Again, not much new on the front. Just a different dopey Robin quote. The back of the card, however, is specific to this figure.
It’s the same goddamn figure only wearing yellow swim trunks! Apart from the newly sculpted trunks, there are no other changes. He does retain all his hip and leg articulation despite his new swimwear.
And, yes, he also has a big surfboard. The surfboard looks good, but it’s kind of flimsy and made of softer plastic. It has two pegs on it so you can stand the figure on it pretty well, but with the fin in the bottom, it’s kind of heard to display him riding it, unless you balance the board on something else. I joke about Mattel sticking us with this tweaked repack, but truth is you’re getting a lot more for your money with this figure than you are with regular Batman, so long as you don’t mind your Batman wearing swim trunks and carrying a skateboard.
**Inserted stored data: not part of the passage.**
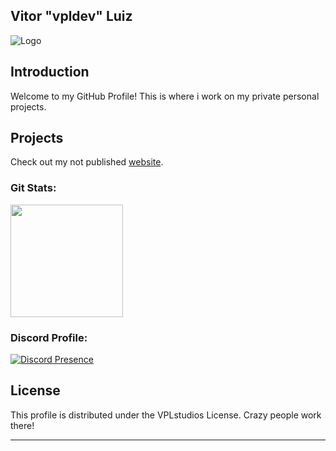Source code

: ## Vitor "vpldev" Luiz

![Logo](https://media.discordapp.net/attachments/1237059222827696279/1254947508153614366/asset.png?ex=667b5871&is=667a06f1&hm=018872707a810714c5dac66cee3d67dcb08125c8371753ebe74276cfd5561b5d&=&format=webp&quality=lossless&width=115&height=110)

## Introduction

Welcome to my GitHub Profile! This is where i work on my private personal projects.

## Projects

Check out my not published [website](https://vpldev.tech).


 <div>
  <h3 align="Left">Git Stats:</h3>
  <img height="180em" src="https://github-readme-stats.vercel.app/api?username=flvdev&show_icons=true&theme=radic5al&include_all_commits=true&count_private=true"/>
</div>

<h3 align="Left">Discord Profile:</h3>

  [![Discord Presence](https://lanyard.cnrad.dev/api/207574486164176896)](https://discord.com/users/207574486164176896)


## License

This profile is distributed under the VPLstudios License. Crazy people work there!

---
You also still get a new collector car and a new figure stand. This time the card has Batman and the Joker surfing and the stand says “BIFF!!!” It also reveals that the backs of the cards are meant to form a single backdrop when the stands are put side by side. In this case, it’s the Batmobile parked in the Batcave. It’s a cool idea, but there’s a huge gap between the backdrops, and again, with the cape, you really can’t see the backdrops behind the figure when they’re plugged into the stands.
No doubt, Batman is a solid figure. Hell, I even have to admit to digging Surf’s Up Batman just because he’s so ridiculous that he captures the spirit of the show. Part of me still wishes NECA could have procured the master license, rather than for just the quarter-scale figures, but even still Batman and Mattel have always been a pretty good fit. Despite the Adult Collectible moniker on the packages, these definitely feel more like toys than collectibles, but I’m OK with that. I’m ultimately happy with what we got so far, although I still think it’s inexcuseable to not have a single-carded Robin.
Anyway, give me a few days to cover some other stuff, and I’ll swing back at the end of the week with The Joker.